About Us
Blue Moon Scottish Deerhounds
Deerhound owners since 1997, Chris and Margaret started Blue Moon in 2011 with their foundation bitch - CH Highlander's Violet O'The Heath (Lyric).
A SOLID FOUNDATION
Lyric was one of the pick girls from the final litter bred by the highly respected Clay Finney of Highlander Deerhounds. A breeder with over 40 years experience, Clay also served many years as Club Historian for the Scottish Deerhound Club of America. Clay’s swan song litter produced 2 Grand Champions and 3 Champions, including Lyric.
In 2014, Lyric was bred to the magnificent GCH Lehigh Ennis Carmichael JC. Bred and owned by renowned breeder Paula Pascoe of Lehigh Deerhounds, Ennis had the distinction of winning Best of Breed at the National Specialty – not once, but twice!
In June of 2014, the Music Litter was born – 4 girls and 2 boys. The Ennis x Lyric litter produced 1 Grand Champion, 1 Champion and the winningest Obedience Deerhound Champion of all time.
On this solid foundation – grounded in the considerable combined knowledge and experience of Highlander and Lehigh – began Blue Moon Scottish Deerhounds.

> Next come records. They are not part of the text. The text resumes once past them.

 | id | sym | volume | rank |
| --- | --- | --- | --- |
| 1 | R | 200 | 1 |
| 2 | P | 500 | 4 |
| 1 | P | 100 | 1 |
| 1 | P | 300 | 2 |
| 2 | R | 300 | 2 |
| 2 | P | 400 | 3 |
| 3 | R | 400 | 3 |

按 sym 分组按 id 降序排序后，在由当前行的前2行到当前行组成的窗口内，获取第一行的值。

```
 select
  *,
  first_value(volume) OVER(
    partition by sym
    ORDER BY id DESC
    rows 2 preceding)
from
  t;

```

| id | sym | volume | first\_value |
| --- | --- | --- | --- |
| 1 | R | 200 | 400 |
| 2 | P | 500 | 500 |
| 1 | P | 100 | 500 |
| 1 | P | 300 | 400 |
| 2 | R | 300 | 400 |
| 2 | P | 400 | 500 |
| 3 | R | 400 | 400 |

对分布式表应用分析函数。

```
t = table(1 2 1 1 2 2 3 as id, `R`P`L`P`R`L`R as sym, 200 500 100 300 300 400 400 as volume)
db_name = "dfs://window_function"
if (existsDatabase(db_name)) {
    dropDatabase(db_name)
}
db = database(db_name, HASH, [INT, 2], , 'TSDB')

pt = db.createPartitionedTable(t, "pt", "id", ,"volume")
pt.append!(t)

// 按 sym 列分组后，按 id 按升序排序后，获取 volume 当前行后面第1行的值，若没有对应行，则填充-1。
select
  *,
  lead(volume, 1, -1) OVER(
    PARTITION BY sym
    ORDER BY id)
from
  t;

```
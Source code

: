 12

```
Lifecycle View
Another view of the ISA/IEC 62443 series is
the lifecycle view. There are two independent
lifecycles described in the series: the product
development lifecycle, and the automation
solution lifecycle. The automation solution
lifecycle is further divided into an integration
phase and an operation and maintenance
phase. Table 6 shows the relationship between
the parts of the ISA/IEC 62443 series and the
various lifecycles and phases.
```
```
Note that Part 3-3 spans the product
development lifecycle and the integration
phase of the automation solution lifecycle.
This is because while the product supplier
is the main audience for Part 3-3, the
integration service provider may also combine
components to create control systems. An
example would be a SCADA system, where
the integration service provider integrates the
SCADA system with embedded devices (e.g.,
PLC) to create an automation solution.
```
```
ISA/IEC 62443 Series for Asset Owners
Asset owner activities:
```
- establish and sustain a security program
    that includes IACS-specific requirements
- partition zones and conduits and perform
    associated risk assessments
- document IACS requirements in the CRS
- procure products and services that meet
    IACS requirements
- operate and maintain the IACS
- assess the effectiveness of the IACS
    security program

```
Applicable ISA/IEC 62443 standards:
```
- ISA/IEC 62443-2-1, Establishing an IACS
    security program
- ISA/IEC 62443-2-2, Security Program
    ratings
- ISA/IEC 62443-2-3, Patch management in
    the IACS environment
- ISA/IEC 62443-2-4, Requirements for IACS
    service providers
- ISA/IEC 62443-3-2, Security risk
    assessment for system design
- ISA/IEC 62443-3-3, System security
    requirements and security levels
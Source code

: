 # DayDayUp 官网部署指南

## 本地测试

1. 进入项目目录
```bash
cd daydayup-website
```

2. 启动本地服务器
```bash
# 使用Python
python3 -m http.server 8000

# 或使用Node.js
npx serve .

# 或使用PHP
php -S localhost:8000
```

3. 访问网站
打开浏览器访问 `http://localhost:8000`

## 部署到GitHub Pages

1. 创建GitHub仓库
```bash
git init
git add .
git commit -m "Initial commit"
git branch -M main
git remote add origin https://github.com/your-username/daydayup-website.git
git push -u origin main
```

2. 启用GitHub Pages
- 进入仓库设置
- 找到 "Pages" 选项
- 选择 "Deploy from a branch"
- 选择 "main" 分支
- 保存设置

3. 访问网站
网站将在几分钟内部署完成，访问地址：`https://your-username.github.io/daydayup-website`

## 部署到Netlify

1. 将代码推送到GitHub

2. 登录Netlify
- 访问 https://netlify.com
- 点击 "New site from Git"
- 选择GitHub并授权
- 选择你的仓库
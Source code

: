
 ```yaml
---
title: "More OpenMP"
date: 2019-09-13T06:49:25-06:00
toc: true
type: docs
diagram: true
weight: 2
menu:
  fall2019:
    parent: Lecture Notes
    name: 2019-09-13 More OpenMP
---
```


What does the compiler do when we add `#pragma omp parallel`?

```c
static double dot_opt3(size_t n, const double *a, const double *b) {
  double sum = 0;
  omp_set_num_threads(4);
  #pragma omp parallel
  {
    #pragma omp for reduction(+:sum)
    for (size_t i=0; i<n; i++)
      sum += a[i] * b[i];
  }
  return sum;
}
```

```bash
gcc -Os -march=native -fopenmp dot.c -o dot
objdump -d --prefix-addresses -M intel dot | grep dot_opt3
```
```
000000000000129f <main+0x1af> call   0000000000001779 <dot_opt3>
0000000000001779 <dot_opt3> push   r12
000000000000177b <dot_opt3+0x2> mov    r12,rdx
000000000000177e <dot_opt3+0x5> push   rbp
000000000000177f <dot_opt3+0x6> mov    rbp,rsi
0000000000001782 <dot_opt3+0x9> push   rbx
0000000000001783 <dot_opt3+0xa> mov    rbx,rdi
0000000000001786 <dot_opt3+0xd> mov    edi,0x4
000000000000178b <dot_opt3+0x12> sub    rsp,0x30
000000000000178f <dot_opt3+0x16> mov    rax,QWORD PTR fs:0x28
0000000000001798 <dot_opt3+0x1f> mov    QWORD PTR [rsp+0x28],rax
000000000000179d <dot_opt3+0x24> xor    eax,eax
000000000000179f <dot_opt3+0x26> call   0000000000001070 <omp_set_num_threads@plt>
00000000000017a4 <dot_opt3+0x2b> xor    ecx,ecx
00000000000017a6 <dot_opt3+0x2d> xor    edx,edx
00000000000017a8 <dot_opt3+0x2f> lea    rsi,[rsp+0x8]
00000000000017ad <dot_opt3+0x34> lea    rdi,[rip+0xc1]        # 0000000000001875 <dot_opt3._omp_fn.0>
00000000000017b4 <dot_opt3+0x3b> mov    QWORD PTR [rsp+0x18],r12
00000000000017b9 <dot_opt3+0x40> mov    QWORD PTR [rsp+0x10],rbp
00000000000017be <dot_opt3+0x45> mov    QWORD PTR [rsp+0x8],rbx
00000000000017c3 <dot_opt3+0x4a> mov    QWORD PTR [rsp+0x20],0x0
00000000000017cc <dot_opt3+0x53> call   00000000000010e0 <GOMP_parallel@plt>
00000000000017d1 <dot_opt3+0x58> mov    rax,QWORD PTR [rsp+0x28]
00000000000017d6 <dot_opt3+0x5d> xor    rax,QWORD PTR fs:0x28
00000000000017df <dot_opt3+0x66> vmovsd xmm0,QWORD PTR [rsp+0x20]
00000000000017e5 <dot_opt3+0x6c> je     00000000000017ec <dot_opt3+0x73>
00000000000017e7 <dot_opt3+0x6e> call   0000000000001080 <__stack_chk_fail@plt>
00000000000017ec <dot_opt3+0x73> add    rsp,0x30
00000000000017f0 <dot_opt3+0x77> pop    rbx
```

"On Founding and Managing a Kennel. Now a sound foundation for the kennel has been secured by the purchase of one or two good bitches bred from winning strains and who are themselves free from serious faults - at least so far as their novice owner can discover." (The Deerhound)
Miss A. N. Hartley, 1955
The kennel name of Blue Moon was chosen in honor of one of Chris and Margaret’s Nokota horses – Blue Moon Rising (called Moonshine). His sire was Blue Moon. Nokotas are a rare heritage breed, native to the Northern Plains, and descended from war ponies confiscated from Lakota Chief Sitting Bull in 1881.
Either fitting or ironic, Lt. Col. George Armstrong Custer – who was famously defeated by Sitting Bull at the Battle of Little Bighorn in 1876 – was an early and avid fancier of the ‘Scotch Staghounds’. He customarily traveled with a pack numbering 10 to 20 strong. He documented his admiration for both their hunting aptitude, and their loving demeanor towards their people.
Moonshine was widely exhibited by the Odgers on behalf of the Nokota Horse Conservancy. The story of Sitting Bull’s ponies – some with scars from Little Bighorn – was often retold. It wasn’t until getting Lyric, and a subscription the Breed Club publication The Claymore, did they learn about Custer’s passion for big sighthounds.
With their Nokotas of Sitting Bull fame and Deerhounds of Custer’s fancy residing peaceably together at their farm for over 15 years, the name Blue Moon Scottish Deerhounds seemed a fitting choice.
“Did I tell you of Tuck catching a full-grown antelope-buck, and pulling him down after a run of over a mile, in which she left the other dogs far behind? She comes to me every evening when I am sitting in my large camp chair . . . First she lays her head on my knee... A pat of encouragement and forefeet are thrown lightly across my lap ... and she lifts her hindfeet from the ground, and great overgrown dog that she is, quietly and gently disposes of herself on my lap . . . She makes up with no other person.” (Letter to his wife, Libby)
George Armstrong Custer
Deerhound character remains unchanged. Still fierce hunters. And still try to be lap dogs.